Yurdumdan binlerce kilometre uzakta yaşadığım Kuzey Amerika'da bir "kurdele" geleneği var... Soma'da 301 madencimizi kaybettiğimizde kimimizin sosyal medyada paylaştığı "siyah kurdeleler", kanserle ilgili kampanyalardaki "pembe kurdeleler" bu alışkanlığın sosyal medya'dan Türkiye'ye yansımaları... Binlerce kilometre öteden önce Suruç'ta yitirdiğimiz pırıl pırıl gençlerin, sonra Adıyaman'da şehit olan askerimizin, evlerinde hain bir saldırıda ölen polislerimizin haberlerini okuyunca, bir kaç hafta önce yaşadığım kentte görevi başında bir genç polis öldürüldüğünde bütün kentin nasıl tek yürek olduğu geldi aklıma. Polis teşkilatının "mavi" renkleri hatırına, polisinin yanında olduğunu göstermek için bütün kenti, elektrik direklerinden, refüjlere, balkonlara her yeri mavi kurdelelerle donattı Edmonton'lular... tabii ki bir de bir sosyal medya kampanyası ile bizim de katkımız olsun diyerek ölen polisin ailesi için bir kaç günde 200,000 dolara yakın bağış topladılar. Zaten kutuplaştığımız, kutuplaştırıldığımız bir Türkiye'de, her yeni protesto gösterisinin belki de başka ölümlere sebep verme ihtimali olan bugünlerde hem İSYANINI HAYKIRMAK, hem TERÖRÜN HER TÜRLÜSÜNÜ KINIYORUM DEMEK, hem de benim gibi düşünsün, düşünmesin, birilerinin Türkiye ile ilgili kirli oyunlarına bilerek ya da bilmeyerek alet olsunlar ya da olmasınlar BARIŞ İÇİN YETER Kİ OYUNCAKLARLA DÜŞSÜN BİR AVUÇ İDEALİST GENÇ YOLLARA, ONLARDAN ZARAR GELMEZ BU ÜLKEYE DEMEK isteyen herkesi mavi-beyaz kurdelelerle Türkiye'yi donatmaya davet edeyim dedim... Mavi kurdeleler, emniyet teşkilatının laciverdi için... Hiç bir polis, üstelik de böyle gencecik memurlar hiç bir koşulda ve gerekçeyle böyle bir infazı hakedemezler diye HAYKIRMAK için. Beyaz kurdeleler ise, beyaz renk barışı temsil ettiği için, ellerinde silahlarla değil oyuncaklarla mesaj vermek isteyen gençlerin de asla ve asla ölmeyi haketmediklerini HAYKIRMAK için... Nasrettin Hoca'nın göle yoğurt çalması ve "Ya, tutarsa!" demesi misali bir romantik çırpınış benimki... Belki solculuğumuzu, ülkücülüğümüzü, sünniliğimizi, aleviliğimizi, AKP'li, CHP'li, MHP'li, ya da HDP'li oluşumuzu bir kaç günlüğüne bir kenara bırakıp MAVİ ve BEYAZ kurdelelerle donatabilsek yurdun dört bir yanını, KIRMIZI-BEYAZ bayrağımızın (şimdi tüm renkleri ve çeşitliği ile) kucakladığı bir Türkiye olmak adına çok güçlü bir mesaj verebiliriz TERÖRÜN VE ŞİDDETİN HER TÜRLÜSÜNDEN MEDET UMANLARA...
Mavi-Beyaz Kurdele, Kırmızı-Beyaz Türkiye... YA TUTARSA!

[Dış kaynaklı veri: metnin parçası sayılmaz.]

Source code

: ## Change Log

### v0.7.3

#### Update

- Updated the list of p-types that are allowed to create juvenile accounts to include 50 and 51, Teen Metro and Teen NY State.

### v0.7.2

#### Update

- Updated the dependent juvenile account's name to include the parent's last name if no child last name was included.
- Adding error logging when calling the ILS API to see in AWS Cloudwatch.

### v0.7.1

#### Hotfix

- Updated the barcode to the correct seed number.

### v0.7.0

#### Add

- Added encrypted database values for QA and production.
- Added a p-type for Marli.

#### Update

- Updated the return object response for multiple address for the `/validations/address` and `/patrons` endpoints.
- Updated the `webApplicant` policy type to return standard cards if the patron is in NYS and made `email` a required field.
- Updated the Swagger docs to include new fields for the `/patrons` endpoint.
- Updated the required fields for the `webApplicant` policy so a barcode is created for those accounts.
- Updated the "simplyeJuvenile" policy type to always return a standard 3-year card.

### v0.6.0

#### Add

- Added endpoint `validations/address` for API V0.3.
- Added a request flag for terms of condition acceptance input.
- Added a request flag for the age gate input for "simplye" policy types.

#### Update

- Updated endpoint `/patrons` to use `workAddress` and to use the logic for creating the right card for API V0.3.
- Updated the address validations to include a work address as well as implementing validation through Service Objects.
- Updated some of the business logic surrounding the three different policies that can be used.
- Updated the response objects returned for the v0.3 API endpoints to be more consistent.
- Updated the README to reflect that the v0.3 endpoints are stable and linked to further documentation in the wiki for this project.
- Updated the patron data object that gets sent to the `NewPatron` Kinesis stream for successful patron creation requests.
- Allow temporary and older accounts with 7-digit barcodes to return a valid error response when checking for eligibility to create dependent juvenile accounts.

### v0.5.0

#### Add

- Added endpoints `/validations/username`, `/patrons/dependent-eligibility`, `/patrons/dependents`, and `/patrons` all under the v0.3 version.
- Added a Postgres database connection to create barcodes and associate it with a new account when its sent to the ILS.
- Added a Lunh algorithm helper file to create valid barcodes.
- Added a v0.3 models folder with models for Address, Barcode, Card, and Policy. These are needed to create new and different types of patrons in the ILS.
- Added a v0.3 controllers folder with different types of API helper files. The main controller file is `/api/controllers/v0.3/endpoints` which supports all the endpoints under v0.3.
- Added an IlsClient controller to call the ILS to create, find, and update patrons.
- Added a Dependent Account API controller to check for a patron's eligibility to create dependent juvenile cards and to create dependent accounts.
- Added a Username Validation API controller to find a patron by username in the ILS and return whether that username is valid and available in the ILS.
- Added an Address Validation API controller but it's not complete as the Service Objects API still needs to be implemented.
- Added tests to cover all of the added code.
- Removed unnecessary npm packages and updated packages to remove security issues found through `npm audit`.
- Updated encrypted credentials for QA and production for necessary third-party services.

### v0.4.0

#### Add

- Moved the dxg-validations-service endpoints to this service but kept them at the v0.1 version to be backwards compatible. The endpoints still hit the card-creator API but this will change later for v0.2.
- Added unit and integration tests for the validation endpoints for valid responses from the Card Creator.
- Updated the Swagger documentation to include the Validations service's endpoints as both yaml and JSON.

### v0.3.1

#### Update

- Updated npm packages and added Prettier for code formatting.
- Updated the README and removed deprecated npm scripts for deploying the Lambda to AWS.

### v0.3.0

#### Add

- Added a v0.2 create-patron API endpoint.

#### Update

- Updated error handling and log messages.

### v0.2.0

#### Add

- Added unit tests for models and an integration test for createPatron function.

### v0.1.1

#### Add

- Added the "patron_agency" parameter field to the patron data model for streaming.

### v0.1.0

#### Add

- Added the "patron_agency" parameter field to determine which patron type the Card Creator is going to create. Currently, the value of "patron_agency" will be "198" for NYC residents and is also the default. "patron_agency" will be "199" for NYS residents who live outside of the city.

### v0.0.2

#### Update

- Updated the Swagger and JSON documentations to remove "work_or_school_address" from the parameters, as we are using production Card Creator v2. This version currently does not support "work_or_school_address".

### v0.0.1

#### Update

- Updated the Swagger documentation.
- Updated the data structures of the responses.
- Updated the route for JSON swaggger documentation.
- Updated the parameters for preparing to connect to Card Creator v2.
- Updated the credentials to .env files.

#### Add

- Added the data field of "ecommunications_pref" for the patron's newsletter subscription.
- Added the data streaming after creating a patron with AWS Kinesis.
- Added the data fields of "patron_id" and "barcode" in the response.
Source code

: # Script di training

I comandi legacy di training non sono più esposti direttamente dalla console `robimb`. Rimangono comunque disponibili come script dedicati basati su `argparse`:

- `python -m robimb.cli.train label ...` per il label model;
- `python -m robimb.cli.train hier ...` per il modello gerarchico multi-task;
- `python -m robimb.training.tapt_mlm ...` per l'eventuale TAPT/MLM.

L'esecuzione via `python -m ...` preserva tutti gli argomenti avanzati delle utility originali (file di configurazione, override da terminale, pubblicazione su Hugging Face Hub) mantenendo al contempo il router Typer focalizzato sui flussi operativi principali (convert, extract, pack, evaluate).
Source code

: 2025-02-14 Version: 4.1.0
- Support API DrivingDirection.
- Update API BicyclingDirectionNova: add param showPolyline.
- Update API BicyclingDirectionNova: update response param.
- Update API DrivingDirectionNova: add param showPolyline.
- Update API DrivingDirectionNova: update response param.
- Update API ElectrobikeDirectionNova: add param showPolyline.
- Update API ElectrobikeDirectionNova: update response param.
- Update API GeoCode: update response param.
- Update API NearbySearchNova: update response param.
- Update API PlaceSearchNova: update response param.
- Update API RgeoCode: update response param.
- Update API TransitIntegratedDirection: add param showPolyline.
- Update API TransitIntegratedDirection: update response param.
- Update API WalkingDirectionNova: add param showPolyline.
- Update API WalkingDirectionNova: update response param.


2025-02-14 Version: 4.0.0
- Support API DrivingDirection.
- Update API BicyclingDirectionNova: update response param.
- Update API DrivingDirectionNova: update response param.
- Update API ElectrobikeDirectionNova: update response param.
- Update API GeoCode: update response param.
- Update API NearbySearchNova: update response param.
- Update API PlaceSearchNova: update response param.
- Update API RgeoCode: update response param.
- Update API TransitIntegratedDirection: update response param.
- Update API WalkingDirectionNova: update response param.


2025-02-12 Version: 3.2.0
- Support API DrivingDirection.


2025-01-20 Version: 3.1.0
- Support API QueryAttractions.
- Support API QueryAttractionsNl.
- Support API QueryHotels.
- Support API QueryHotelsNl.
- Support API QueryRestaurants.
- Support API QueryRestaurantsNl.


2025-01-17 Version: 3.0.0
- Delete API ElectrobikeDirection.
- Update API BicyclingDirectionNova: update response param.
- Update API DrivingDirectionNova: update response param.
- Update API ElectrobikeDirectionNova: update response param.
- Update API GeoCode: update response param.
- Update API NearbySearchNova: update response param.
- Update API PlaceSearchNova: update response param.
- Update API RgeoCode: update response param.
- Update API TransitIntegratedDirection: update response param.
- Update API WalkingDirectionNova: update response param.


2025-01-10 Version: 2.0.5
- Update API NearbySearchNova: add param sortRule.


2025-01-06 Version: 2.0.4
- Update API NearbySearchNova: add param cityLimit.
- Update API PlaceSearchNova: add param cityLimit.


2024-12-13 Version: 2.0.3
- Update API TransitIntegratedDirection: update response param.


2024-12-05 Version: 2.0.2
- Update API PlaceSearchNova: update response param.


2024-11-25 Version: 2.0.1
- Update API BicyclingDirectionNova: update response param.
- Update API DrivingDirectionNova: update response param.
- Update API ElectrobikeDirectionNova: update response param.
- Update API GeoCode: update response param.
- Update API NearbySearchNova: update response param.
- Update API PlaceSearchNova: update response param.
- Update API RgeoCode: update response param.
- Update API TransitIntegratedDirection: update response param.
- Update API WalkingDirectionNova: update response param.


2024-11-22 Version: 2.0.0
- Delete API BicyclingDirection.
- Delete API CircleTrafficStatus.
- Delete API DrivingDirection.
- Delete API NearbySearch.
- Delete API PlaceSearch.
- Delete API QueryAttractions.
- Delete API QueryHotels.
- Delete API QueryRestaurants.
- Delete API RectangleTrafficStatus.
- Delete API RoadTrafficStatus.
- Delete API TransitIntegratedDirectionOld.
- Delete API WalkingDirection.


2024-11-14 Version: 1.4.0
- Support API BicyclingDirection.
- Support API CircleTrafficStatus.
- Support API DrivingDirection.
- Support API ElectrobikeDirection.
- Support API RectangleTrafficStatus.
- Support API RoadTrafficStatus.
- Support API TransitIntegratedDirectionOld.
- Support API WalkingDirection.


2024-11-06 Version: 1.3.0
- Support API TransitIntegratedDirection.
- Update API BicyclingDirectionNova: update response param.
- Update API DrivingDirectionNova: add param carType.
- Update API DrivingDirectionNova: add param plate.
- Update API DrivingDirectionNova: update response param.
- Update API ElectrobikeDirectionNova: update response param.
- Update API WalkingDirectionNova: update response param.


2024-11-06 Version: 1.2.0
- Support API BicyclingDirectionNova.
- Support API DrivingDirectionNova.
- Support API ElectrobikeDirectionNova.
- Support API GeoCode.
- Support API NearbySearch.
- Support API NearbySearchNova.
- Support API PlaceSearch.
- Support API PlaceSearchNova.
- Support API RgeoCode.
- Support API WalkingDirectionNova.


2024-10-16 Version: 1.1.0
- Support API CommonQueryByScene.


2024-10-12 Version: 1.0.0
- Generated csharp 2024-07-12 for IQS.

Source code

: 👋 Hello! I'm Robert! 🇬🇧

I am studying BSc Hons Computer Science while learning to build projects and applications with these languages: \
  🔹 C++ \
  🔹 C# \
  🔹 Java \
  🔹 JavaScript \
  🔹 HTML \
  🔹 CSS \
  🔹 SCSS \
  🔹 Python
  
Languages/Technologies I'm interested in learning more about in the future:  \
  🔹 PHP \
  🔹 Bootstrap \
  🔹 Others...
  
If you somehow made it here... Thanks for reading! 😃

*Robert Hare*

Facebook'tan paylaşım yapınca, bir de KAMPANYA GENEL MERKEZİ yapmak farz oldu... Ola ki duyarsanız bu romantik çağrımı, çocukça ve ve nasılsa işe yaramaz bulmayıp da siz de mavi ve beyaz kurdelelerle donatmaya karar verirseniz etrafınızı fotoğrafını çekip senols137279@gmail.com adresine ya da twitter'dan @Fatos_CokGezen'e gönderirseniz bu sayfadan paylaşacağım gelen fotoğrafları... 

Eh, hadi hayırlısı ve de dedim ya.... Ya, Tutarsa!


Tuesday, 20 January 2015

Ekonomi Performansına bir de "tek başına iktidar" penceresinden bakalım!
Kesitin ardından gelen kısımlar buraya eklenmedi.